While attending Pepperdine University for her undergraduate degree, Bailey’s own residence hall director took a semester off to work in the Semester at Sea program and she found it “impossibly cool!” Bailey, a Houston native, underwent a rigorous application and interview process to be selected for the SaS staff, she said.

The SaS shipboard community is its own college campus featuring classrooms, cabins, lecture halls, a theater, a library, fitness facilities, indoor and outdoor dining as well as its 40-person faculty, residential and student life staff, and counseling and medical teams. Faculty and staff, as well as many of the students, hail from locales all over the world, said Bailey, who has worked in Lipscomb’s student life department for three years.

Asa Bailey

Asa Bailey

While not yet well-traveled (She has one long-term study in Florence, Italy, under her belt from her undergraduate years), Bailey says she has an enduring love for learning about cultures and highly values global citizenship. “I really value being able to understand that perspectives shift from person to person around the world,” she said, “and I love where learning is embedded within travel.”

As a student in Lipscomb’s Master of Health Administration program, she will travel to the Netherlands this May to see a different approach to medical care. By the end of the SaS voyage, she expects to add Spain, Morocco, India, Vietnam, Malta, Greece, Jordan, the United Arab Emirates and Malaysia as well as Belgium and Thailand to her “done” list.

“Being able to see how things I am interested in – such as health care – play out around the world is so interesting to me,” she said. “I love being able to see God’s creation through people around the world.”

She also enjoys working with people to understand them as individuals.

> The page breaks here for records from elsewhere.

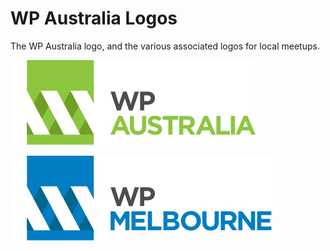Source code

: # WP Australia Logos

The WP Australia logo, and the various associated logos for local meetups.

![WP Australia](wp-australia.svg?raw=true)

![WP Melbourne](wp-melbourne.svg?raw=true)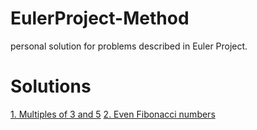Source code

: # EulerProject-Method
personal solution for problems described in Euler Project.

# Solutions
[1. Multiples of 3 and 5](problem_no_1.md)
[2. Even Fibonacci numbers](problem_no_2.md)
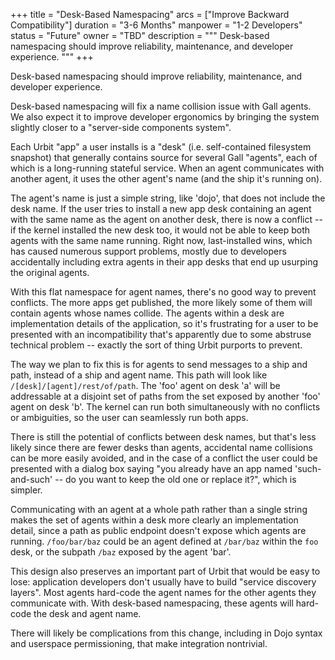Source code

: +++
title = "Desk-Based Namespacing"
arcs = ["Improve Backward Compatibility"]
duration = "3-6 Months"
manpower = "1-2 Developers"
status = "Future"
owner = "TBD"
description = """
Desk-based namespacing should improve reliability, maintenance, and developer experience.
"""
+++

Desk-based namespacing should improve reliability, maintenance, and developer experience.

Desk-based namespacing will fix a name collision issue with Gall agents.  We also expect it to improve developer ergonomics by bringing the system slightly closer to a "server-side components system".

Each Urbit "app" a user installs is a "desk" (i.e. self-contained filesystem snapshot) that generally contains source for several Gall "agents", each of which is a long-running stateful service.  When an agent communicates with another agent, it uses the other agent's name (and the ship it's running on).

The agent's name is just a simple string, like 'dojo', that does not include the desk name.  If the user tries to install a new app desk containing an agent with the same name as the agent on another desk, there is now a conflict -- if the kernel installed the new desk too, it would not be able to keep both agents with the same name running.  Right now, last-installed wins, which has caused numerous support problems, mostly due to developers accidentally including extra agents in their app desks that end up usurping the original agents.

With this flat namespace for agent names, there's no good way to prevent conflicts.  The more apps get published, the more likely some of them will contain agents whose names collide.  The agents within a desk are implementation details of the application, so it's frustrating for a user to be presented with an incompatibility that's apparently due to some abstruse technical problem -- exactly the sort of thing Urbit purports to prevent.

The way we plan to fix this is for agents to send messages to a ship and path, instead of a ship and agent name.  This path will look like `/[desk]/[agent]/rest/of/path`.  The 'foo' agent on desk 'a' will be addressable at a disjoint set of paths from the set exposed by another 'foo' agent on desk 'b'.  The kernel can run both simultaneously with no conflicts or ambiguities, so the user can seamlessly run both apps.

There is still the potential of conflicts between desk names, but that's less likely since there are fewer desks than agents, accidental name collisions can be more easily avoided, and in the case of a conflict the user could be presented with a dialog box saying "you already have an app named 'such-and-such' -- do you want to keep the old one or replace it?", which is simpler.

Communicating with an agent at a whole path rather than a single string makes the set of agents within a desk more clearly an implementation detail, since a path as public endpoint doesn't expose which agents are running.  `/foo/bar/baz` could be an agent defined at `/bar/baz` within the `foo` desk, or the subpath `/baz` exposed by the agent 'bar'.

This design also preserves an important part of Urbit that would be easy to lose: application developers don't usually have to build "service discovery layers".  Most agents hard-code the agent names for the other agents they communicate with.  With desk-based namespacing, these agents will hard-code the desk and agent name.

There will likely be complications from this change, including in Dojo syntax and userspace permissioning, that make integration nontrivial.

She says she uses her bachelor’s degree in psychology every day on the job at Lipscomb, where she also works with the Campus Assessment Response and Evaluation Team (CARE) to address the needs of students who need extra support or are suffering a personal crisis. 

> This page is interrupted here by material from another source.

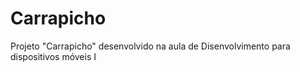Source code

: # Carrapicho
Projeto "Carrapicho" desenvolvido na aula de Disenvolvimento para dispositivos móveis I
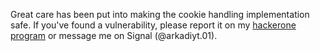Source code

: Great care has been put into making the cookie handling implementation safe. If you've found a vulnerability, please report it on my [hackerone program](https://hackerone.com/arkadiyt-projects) or message me on Signal (@arkadiyt.01).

These experiences have made her attuned to students’ well-being and comfortable and calm in a crisis. Her flexibility and adaptability could come in handy on a floating university impacted by weather, mechanical problems, limited space and resources and maritime legal issues, she said.

The Semester at Sea's MV World Odyssey

The Semester at Sea's ship called the MV World Odyssey.

Bailey will be using her skills to the same work with the SaS students such as working with a CARE team, developing programming, conducting leadership training and nurturing interpersonal relationships with diverse communities. She believes that working with care professionals and with students from all over the world in a non-Christian environment could broaden her engagement toolbox for working with Lipscomb students from all types of faith and cultural backgrounds, making her contribution to Lipscomb’s diverse community even stronger.

Students on the SaS voyage earn between 12-15 college credits through academic partner Colorado State University. Coursework is geared directly toward the itinerary of each voyage, providing a unique course experience based on the expert faculty and the regions on the itinerary. 

Past voyages have included internationally recognized faculty experts on social movements and media, environmental systems, international business, intercultural communication, and world cinema, as well as a Pulitzer Prize-winning poet and a Carnegie Foundation Professor of the Year. Notable SaS alumni and contributors include Nobel Laureates Archbishop Desmond Tutu, Nelson Mandela, Mother Teresa, and many other world leaders and global thinkers.